Class actions can be pursued on behalf of proposed state or nationwide classes, although certification of a nationwide class is difficult because state laws can differ significantly. Plaintiffs’ attorneys still aggressively pursue nationwide class actions, and a defense attorney will take early steps to dismiss the case and defeat class certification.
Jurisdiction. First, the defense will remove the case to federal court, if possible. Many proposed class actions are filed in state court, but federal courts often are more favorable for defendants, making removal a critical first step for the defense of a putative class action. The Class Action Fairness Act of 2005 (CAFA) made it easier for defendants to remove class actions to federal court. A class action defendant may remove a case to federal court under CAFA if 1) there is minimal diversity (i.e., any member of a class of plaintiffs is a citizen of a state different from any defendant), 2) the proposed class contains at least 100 members, and 3) the amount in controversy is at least $5 million. See 28 U.S.C. § 1332(d).
Rule 12(b)(6) Motions. Second, the defense will move to dismiss some or all of the named plaintiff’s claims. Proposed class actions are often pled as generally as possible, with little emphasis on the named plaintiff’s facts. The plaintiffs’ attorneys take this approach to avoid identifying individual issues of fact and to set the stage for class certification early in the litigation. As a result, some or all of the named plaintiff’s claims may be subject to a motion to dismiss for failure to state a claim under Rule 12(b)(6). The 12(b)(6) briefing process allows defense counsel to highlight individual facts about the named plaintiff’s claims early in the litigation and may result in an early dismissal.
Discovery. Third, both sides will conduct written document and deposition discovery to explore the named plaintiff’s claims and issues relating to class treatment. The named plaintiff’s deposition is critical and allows defense counsel an opportunity to explore the elements of Rule 23 and to determine whether the named plaintiff’s claims can be litigated on behalf of the class.

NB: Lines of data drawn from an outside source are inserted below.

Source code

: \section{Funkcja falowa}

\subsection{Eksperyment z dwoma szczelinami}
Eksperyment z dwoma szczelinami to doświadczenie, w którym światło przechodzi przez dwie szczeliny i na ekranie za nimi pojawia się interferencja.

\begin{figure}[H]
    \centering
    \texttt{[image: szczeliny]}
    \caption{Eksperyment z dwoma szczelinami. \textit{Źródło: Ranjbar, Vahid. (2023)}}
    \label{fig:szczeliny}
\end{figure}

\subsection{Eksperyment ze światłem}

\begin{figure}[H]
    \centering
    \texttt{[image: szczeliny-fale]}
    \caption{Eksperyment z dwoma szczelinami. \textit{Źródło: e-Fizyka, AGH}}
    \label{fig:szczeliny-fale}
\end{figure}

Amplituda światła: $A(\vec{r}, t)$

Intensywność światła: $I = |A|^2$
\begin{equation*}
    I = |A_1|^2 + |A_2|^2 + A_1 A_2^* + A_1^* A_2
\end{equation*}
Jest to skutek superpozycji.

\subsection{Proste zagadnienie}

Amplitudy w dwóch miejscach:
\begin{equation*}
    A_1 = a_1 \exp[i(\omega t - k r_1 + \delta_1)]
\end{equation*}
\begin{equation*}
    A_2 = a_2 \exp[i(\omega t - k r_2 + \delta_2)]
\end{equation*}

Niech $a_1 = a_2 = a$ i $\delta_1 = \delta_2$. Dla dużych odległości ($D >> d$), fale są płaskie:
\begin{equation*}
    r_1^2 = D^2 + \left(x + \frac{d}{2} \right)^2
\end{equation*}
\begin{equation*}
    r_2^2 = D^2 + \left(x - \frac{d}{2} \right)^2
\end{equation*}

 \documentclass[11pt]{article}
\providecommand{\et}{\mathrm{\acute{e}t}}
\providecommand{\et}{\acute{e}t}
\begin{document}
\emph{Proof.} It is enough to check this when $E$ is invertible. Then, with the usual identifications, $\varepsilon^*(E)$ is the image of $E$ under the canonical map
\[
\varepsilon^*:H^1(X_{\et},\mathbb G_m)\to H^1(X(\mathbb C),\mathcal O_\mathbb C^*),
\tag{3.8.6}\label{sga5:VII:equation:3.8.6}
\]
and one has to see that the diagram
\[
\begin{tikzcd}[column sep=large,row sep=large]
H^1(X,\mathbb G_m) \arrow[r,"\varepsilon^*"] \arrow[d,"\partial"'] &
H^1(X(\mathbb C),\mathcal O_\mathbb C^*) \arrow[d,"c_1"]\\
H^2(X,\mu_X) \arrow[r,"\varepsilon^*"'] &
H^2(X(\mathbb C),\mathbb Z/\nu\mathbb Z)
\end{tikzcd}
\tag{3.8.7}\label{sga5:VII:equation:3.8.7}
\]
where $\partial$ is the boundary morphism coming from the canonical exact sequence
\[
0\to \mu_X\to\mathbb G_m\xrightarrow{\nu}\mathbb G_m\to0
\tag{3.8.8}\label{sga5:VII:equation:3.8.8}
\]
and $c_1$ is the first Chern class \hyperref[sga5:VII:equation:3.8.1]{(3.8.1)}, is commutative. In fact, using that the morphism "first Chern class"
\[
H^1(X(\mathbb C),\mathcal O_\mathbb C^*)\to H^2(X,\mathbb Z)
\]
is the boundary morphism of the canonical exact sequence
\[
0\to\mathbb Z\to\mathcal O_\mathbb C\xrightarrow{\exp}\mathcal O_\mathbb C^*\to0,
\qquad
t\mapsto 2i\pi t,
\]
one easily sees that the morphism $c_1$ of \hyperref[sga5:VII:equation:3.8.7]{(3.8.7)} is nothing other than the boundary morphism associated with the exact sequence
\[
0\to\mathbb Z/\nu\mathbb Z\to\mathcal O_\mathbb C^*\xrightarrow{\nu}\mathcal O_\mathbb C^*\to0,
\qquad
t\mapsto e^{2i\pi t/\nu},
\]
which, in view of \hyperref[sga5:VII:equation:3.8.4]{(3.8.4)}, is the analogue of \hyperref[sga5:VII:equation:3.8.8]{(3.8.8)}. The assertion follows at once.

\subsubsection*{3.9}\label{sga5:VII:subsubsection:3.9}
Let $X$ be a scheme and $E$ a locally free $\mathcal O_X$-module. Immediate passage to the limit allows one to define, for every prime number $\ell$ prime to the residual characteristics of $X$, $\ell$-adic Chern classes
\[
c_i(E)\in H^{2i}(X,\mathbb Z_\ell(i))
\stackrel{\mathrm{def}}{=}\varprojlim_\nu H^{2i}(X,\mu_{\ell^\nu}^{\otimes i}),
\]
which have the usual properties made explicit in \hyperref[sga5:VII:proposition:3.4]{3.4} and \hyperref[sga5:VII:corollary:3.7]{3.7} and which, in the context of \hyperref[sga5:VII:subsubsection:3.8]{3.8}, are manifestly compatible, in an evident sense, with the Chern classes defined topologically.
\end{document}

During the named plaintiff’s deposition, the defense seeks information necessary to support a motion for summary judgment and to defeat class certification.
Summary Judgment. Fourth, the defense will move for summary judgment on the named plaintiff’s claims based upon facts established during discovery. The named plaintiff must submit proof of a valid claim to proceed on behalf of the class.
Class Certification. Fifth, the defense will try to defeat class certification. The class certification phase in a class action is critical and perhaps more important than the trial of the case. This phase will determine whether the case will proceed on behalf of one or a few plaintiffs or on behalf of an entire class. In opposing class certification, a defendant will object on the grounds that class treatment is inappropriate, showing, for example, that individual issues of material fact make the case unsuitable for class treatment, the named plaintiff will not adequately represent the class, or the case cannot be efficiently managed as a class action. The named plaintiff has the burden of proving that class treatment is appropriate.
Although class actions are procedurally complex, early steps can be taken to prepare for and succeed at the class certification phase. The above strategies will help counsel anticipate early obstacles and opportunities while navigating their class actions cases.